In public filings, the company said it had not been able to get the funds it needed to pay a $10.1 million interest payment to the Employees Retirement System of Alabama (ERSA) and the Teachers Retirement System of Alabama. The theater circuit said it had approximately $204 million of indebtedness to the pension fund under a credit facility it had established.

“We do not have adequate cash on hand or other available assets to repay our outstanding indebtedness and RSA could foreclose upon the property that is pledged to secure the credit facility, which includes substantially all of our assets,” the company warned investors. “If we are unable to restructure our outstanding indebtedness, including our credit facility with RSA, our significant indebtedness and lack of liquidity will have a material adverse effect on our business, prospects, financial condition, and our ability to continue as a going concern.”

IPic made it clear that RSA had not informed it the exhibitor was in default despite the fact that it missed an interest payment that was due on July 1. IPic said in the filing that it had cash-on-hand of $2.2 million.

A spokesperson for RSA and iPic did not immediately respond to a request for comment. Shares of iPic closed at just over $2 on Friday, a 4.10% increase.

IPic, which currently operates 123 screens in 16 locations, including California, Arizona, Florida and New York, was founded in 2006 by Hamid Hashemi with the goal of providing a luxury experience to moviegoers. With ticket prices topping $30, iPic customers can watch movies from recliner seats while ordering high-end food and cocktails.

IPic is also notable for its ties to Netflix, as it was the first chain to screen the company’s original films on the same day they were available to stream for subscribers. For years Netflix has faced contentious roadblocks in attempts at shrinking the theatrical window, a 90-day period that movie theaters demand to have films before they move to spaces like paid rentals and streaming video on demand. The iPic deal was also a crucial factor in helping Netflix enter the awards race, as the Oscars mandate a small theatrical run to qualify for consideration.
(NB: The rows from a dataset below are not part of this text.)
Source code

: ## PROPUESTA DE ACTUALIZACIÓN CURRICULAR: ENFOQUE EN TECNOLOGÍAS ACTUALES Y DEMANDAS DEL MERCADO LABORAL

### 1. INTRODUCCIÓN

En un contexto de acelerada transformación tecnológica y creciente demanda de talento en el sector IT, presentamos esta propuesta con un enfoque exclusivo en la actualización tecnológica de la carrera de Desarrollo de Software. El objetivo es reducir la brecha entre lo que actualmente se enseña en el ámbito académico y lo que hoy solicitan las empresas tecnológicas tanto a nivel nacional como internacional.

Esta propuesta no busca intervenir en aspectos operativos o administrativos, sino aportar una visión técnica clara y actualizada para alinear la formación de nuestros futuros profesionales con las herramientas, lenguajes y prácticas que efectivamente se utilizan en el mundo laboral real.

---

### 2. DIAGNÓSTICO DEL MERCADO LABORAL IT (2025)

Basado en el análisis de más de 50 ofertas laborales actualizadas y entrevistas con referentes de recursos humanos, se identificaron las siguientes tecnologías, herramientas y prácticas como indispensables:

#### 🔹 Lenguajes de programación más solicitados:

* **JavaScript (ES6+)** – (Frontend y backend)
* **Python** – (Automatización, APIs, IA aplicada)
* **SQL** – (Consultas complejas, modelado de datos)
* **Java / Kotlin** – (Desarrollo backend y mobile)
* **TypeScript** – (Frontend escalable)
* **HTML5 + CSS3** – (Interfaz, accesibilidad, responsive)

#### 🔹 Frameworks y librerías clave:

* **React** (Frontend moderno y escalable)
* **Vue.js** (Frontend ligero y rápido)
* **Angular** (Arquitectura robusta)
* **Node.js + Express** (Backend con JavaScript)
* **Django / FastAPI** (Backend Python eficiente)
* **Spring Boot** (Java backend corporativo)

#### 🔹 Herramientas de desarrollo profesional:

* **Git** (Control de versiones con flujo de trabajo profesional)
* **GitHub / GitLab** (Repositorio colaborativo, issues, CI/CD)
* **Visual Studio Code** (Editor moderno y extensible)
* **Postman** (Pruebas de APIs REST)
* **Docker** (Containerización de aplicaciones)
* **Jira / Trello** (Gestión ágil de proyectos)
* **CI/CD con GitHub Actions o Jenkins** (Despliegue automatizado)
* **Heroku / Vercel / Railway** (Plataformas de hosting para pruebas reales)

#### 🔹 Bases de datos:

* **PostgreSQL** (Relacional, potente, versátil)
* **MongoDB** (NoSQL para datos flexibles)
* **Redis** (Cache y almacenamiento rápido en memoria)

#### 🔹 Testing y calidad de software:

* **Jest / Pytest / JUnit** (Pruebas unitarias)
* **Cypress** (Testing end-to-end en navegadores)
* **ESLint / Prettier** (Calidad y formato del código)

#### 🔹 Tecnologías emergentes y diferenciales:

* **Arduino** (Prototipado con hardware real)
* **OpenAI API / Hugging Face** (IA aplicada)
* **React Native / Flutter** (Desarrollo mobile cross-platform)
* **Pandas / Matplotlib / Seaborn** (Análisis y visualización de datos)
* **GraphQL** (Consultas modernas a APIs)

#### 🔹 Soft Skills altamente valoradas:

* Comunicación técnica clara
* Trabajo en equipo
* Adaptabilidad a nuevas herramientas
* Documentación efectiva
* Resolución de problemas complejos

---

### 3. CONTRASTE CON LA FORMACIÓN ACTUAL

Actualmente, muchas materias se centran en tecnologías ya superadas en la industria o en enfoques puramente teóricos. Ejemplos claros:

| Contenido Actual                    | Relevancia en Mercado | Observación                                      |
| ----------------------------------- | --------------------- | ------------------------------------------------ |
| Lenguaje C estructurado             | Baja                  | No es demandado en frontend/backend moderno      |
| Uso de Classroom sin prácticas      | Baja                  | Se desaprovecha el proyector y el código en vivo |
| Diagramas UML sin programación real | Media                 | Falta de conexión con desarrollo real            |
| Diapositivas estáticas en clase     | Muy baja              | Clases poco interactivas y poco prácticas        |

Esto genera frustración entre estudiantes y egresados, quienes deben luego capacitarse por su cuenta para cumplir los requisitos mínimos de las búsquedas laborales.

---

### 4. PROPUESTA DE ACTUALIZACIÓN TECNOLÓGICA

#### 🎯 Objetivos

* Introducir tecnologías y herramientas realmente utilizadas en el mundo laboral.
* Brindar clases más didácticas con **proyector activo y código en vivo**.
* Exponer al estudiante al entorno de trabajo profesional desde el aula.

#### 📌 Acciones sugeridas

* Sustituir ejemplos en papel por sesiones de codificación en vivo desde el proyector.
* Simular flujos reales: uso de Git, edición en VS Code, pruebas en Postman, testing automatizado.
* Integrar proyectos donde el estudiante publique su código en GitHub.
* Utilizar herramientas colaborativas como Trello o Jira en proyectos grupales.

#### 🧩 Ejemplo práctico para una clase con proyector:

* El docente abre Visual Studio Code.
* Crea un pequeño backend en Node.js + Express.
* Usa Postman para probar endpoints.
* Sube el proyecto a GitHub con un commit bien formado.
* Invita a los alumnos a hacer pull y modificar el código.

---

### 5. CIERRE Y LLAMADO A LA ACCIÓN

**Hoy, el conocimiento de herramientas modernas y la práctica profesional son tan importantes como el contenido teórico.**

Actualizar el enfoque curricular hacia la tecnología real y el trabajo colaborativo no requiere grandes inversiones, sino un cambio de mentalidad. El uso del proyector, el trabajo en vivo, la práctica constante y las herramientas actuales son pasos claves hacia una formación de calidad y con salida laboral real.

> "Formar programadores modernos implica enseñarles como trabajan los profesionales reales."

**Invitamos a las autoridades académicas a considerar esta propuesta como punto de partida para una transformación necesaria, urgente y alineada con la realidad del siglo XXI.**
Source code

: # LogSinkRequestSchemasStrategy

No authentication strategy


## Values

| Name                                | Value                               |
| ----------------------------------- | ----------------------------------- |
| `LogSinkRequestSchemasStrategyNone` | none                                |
However, the company warned investors in its most recent quarterly report that it needed to find new capital or find a way to restructure its debt. To that end, it said it has engaged financial and legal advisers to look at strategies to address its liquidity issues.

“We may elect to implement a restructuring or a strategic alternative through Chapter 11 in order to obtain court approval of such transactions and to facilitate the stakeholder approvals necessary to implement such transactions, or it may otherwise become necessary for us to seek protection under Chapter 11,” the company filing reads.